You can use DuckDB as a processing engine on top of Pandas [1], while continuing to use Pandas as a data storage/data interchange format.

[1] https://duckdb.org/2021/05/14/sql-on-pandas.html

That's what I do at $dayjob whenever I have to do windowing &c. Figuring out this stuff in Pandas is a waste of time. Before I discovered DuckDB, I would re-learn the API every damn time. I came up with a little utility function, which you can implement yourself :)

``` def sqldf(df: DataFrame, query: str) -> DataFrame: ... ```

Years of unpicking others use of Rs sqldf (which by default used to copy the entire data frame to a SQLite db, run the query, the copy the result set back) when they complained their R code was to slow has taught me a visceral, negative to the name and pattern.

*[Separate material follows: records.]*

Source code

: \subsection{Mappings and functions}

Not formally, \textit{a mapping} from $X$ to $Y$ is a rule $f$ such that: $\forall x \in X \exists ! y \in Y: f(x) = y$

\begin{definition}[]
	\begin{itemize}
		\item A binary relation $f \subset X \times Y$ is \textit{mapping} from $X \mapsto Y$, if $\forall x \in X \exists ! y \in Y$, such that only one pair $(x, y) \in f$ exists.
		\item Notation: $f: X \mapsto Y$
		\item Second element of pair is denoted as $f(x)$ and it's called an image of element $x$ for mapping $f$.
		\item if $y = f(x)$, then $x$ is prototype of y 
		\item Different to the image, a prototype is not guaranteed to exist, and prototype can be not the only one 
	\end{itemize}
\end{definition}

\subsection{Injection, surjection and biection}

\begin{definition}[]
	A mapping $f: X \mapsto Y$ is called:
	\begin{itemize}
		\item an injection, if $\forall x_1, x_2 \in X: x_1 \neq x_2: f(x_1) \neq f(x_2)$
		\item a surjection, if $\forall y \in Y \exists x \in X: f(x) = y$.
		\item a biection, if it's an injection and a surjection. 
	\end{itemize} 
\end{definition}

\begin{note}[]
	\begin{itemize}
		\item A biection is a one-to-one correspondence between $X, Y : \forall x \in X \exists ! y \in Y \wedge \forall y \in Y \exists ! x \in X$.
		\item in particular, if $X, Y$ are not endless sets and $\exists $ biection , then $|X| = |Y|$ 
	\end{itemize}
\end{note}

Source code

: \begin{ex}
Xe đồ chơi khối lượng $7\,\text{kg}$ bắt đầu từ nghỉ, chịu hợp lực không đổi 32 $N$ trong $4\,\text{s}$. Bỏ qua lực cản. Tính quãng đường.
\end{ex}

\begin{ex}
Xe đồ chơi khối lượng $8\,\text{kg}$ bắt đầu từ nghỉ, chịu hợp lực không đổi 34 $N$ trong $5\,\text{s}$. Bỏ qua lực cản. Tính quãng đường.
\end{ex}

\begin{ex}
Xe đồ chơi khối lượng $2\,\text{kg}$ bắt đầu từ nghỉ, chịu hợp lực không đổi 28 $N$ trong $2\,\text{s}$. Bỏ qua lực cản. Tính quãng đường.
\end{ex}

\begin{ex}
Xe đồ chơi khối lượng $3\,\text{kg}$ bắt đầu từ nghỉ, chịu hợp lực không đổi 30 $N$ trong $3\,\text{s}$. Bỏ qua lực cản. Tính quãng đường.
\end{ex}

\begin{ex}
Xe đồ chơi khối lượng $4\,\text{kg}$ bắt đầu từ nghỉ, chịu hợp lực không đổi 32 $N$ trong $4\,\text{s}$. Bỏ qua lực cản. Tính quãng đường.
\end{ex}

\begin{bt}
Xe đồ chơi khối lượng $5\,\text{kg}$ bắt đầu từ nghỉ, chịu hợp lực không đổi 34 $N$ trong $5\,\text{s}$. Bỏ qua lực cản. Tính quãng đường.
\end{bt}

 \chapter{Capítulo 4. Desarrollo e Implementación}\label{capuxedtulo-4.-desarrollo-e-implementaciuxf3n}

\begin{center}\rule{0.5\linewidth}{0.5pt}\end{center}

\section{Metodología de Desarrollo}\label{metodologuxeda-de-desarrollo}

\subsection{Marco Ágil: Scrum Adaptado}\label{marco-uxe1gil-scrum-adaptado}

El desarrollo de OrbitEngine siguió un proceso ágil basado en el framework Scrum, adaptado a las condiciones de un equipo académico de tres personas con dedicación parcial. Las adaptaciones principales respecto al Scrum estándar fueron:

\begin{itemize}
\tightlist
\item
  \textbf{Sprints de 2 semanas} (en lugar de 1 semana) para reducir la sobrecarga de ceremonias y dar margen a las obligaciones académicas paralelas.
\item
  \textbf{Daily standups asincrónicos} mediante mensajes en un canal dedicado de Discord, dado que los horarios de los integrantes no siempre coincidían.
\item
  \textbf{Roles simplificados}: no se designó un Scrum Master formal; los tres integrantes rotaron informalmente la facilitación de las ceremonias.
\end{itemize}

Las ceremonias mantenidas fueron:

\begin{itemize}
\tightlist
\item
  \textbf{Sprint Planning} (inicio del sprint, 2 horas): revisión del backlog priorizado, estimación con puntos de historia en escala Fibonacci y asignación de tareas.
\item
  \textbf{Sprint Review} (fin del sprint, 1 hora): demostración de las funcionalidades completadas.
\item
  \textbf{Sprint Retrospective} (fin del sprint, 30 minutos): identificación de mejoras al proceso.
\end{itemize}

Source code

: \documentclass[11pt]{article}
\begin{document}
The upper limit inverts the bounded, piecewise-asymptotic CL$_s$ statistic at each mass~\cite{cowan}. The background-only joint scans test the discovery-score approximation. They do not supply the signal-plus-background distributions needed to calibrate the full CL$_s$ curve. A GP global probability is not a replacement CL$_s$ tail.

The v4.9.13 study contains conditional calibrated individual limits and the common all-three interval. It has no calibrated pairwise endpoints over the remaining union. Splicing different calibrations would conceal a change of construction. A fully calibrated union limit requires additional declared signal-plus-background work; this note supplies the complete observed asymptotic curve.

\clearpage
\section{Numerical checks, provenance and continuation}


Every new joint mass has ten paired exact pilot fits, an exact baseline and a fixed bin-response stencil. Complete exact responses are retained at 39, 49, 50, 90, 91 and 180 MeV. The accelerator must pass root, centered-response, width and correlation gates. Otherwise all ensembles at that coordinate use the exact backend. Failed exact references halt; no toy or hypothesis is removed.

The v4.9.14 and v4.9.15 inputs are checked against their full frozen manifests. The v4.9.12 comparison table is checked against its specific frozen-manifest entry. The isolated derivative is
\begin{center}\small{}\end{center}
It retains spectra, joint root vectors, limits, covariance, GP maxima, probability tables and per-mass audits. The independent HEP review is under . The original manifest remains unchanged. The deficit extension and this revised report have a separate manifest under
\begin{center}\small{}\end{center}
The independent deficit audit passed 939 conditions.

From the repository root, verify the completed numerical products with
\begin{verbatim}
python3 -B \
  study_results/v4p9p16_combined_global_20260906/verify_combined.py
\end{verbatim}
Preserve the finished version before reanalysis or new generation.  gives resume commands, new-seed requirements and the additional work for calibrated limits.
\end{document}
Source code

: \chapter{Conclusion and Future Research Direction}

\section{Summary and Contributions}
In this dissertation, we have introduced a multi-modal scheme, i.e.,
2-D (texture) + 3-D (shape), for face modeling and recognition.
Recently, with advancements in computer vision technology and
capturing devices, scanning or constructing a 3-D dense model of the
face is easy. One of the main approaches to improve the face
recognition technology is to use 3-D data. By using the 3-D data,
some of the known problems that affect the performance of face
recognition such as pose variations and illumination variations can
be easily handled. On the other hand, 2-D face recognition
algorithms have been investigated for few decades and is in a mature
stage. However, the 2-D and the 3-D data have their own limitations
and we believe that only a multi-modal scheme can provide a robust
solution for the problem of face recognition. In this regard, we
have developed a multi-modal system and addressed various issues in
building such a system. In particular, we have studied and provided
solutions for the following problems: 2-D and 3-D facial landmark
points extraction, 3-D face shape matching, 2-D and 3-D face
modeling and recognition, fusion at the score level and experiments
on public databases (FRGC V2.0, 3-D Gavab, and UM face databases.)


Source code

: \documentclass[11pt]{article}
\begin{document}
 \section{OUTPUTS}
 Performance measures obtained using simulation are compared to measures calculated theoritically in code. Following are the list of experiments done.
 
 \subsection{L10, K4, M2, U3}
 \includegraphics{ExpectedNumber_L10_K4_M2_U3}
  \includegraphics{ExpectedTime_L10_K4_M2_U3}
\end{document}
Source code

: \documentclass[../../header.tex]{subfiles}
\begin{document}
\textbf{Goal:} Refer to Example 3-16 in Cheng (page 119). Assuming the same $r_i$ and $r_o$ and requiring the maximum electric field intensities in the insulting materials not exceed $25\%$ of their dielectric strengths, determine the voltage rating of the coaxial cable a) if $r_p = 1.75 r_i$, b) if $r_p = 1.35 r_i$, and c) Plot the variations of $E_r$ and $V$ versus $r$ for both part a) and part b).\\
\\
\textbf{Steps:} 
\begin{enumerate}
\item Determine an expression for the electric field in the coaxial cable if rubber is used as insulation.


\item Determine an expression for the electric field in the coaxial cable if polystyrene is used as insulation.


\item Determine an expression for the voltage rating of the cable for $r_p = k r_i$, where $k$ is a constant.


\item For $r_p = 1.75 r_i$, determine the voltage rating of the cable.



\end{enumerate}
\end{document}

Glad to to see duckDB delivering, finally, on the promise of running SQL against in-memory dataframes

TIL there's an actual 'botched' library with the same name; I actually came up with it independently on a lazy office afternoon :^)
I like interface-only packages in the Julia ecosystem e.g. Tables.jl enables the development of several packages for querying tabular data that work across many concrete implementations; Plots.jl separates the high-level plotting interface from the plotting backend.
Hah - I'm saying switching libraries is a headache - switching languages is absolutely not an option...
It's true. I've spent a small but nontrivial amount of time learning and using Polars, but it's just a nonstarter for most work projects. Not only does no one else know it exists, let alone how to use it, but it doesn't integrate with (to my knowledge) any ETL or ML Python library. You have to convert to pandas or NumPy, which is costly and to some extent defeats the purpose.
It says here: https://github.com/pola-rs/polars/issues/580#issuecomment-82... , that Polars has zero copy for arrow and numpy.
The to numpy conversion is free if you don't have missing data. Which is most of the cases if you send it over to a ML library.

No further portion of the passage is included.